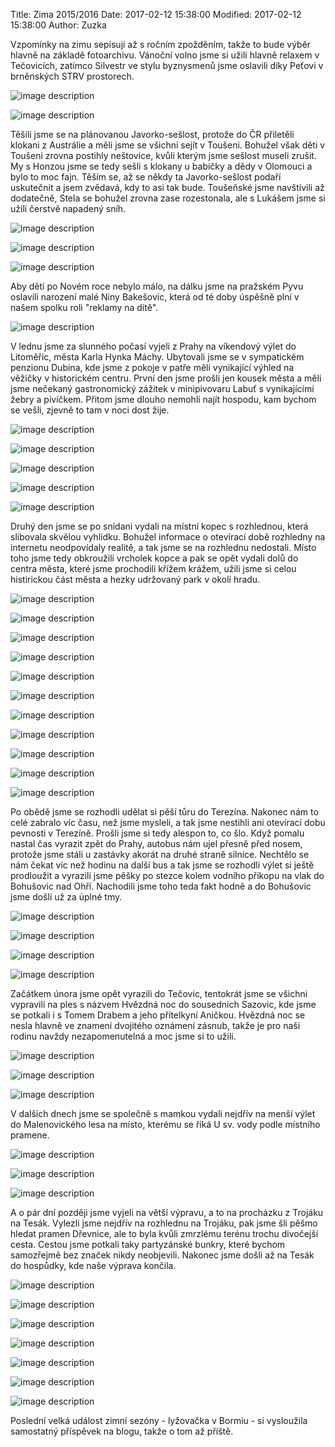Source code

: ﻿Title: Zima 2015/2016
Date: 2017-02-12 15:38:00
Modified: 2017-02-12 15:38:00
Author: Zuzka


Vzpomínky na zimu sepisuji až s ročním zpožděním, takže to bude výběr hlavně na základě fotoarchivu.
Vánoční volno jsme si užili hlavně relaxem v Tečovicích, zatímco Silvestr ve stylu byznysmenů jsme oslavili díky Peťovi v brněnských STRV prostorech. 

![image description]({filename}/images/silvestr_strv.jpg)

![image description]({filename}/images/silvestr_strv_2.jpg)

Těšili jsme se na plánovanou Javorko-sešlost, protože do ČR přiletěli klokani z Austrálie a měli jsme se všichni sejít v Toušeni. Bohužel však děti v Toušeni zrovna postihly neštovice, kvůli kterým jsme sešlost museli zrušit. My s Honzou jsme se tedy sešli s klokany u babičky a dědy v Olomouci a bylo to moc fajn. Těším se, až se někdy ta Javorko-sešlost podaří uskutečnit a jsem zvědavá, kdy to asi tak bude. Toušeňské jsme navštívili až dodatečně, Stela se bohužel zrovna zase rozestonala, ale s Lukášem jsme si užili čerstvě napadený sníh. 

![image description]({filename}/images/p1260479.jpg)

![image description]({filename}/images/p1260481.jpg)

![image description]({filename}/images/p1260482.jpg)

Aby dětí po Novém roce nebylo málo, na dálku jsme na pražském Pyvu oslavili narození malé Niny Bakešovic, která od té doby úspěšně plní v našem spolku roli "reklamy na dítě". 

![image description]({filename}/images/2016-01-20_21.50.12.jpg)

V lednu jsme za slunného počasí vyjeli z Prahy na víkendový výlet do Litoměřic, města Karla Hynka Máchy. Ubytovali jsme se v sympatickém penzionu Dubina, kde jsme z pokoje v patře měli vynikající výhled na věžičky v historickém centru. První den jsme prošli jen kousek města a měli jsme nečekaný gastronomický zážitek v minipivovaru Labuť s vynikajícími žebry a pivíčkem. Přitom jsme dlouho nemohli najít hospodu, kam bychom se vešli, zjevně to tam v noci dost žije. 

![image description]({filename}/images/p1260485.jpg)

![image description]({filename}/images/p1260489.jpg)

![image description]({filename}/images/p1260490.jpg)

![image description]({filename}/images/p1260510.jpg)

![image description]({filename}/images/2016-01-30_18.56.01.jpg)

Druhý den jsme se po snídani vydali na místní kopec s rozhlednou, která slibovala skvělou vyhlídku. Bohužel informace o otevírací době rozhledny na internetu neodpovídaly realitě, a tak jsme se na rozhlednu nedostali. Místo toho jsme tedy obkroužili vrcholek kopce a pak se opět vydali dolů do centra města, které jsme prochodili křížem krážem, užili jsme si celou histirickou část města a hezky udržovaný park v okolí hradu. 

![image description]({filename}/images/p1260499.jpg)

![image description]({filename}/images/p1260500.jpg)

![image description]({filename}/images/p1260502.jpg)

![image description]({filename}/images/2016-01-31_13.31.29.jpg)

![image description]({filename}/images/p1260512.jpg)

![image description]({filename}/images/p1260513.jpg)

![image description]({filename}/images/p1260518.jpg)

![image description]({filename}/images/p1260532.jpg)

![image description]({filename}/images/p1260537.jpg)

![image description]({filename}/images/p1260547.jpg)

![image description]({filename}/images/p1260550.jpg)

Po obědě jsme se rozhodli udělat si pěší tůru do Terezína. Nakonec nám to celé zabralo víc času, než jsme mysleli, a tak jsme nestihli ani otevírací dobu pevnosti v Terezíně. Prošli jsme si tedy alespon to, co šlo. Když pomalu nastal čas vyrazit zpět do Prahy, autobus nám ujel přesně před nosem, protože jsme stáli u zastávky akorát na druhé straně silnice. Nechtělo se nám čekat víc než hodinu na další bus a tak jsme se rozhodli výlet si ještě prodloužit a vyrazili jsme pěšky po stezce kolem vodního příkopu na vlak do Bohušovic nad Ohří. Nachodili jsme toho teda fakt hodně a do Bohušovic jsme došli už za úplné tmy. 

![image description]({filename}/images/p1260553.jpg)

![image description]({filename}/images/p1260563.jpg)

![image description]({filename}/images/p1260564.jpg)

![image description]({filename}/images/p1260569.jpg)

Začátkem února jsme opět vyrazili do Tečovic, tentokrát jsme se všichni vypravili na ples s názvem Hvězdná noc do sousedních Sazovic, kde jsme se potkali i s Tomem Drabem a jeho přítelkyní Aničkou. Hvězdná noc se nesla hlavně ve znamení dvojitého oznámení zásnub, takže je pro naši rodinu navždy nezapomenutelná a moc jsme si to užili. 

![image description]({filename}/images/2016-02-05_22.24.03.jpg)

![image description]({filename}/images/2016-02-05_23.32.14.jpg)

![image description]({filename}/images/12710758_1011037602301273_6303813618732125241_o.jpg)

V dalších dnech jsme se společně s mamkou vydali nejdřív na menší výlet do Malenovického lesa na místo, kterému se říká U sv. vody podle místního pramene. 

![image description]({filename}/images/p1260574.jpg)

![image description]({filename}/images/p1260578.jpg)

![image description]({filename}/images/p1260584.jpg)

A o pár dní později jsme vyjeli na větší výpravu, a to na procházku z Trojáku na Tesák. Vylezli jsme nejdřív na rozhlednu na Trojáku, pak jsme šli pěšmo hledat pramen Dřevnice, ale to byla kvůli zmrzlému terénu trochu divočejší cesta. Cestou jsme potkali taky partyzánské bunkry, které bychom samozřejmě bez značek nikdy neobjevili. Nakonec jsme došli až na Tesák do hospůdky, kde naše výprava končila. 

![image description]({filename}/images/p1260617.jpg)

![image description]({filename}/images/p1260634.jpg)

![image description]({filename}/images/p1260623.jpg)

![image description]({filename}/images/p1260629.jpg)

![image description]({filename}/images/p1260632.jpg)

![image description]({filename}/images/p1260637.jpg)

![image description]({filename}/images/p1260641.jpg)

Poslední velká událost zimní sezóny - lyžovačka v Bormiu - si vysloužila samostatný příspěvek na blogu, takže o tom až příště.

▶ **Exercise instructions**
Whenever a line above includes "oslavili", copy it in full.

▶ **Answer for the task**
Vánoční volno jsme si užili hlavně relaxem v Tečovicích, zatímco Silvestr ve stylu byznysmenů jsme oslavili díky Peťovi v brněnských STRV prostorech. 
Aby dětí po Novém roce nebylo málo, na dálku jsme na pražském Pyvu oslavili narození malé Niny Bakešovic, která od té doby úspěšně plní v našem spolku roli "reklamy na dítě". 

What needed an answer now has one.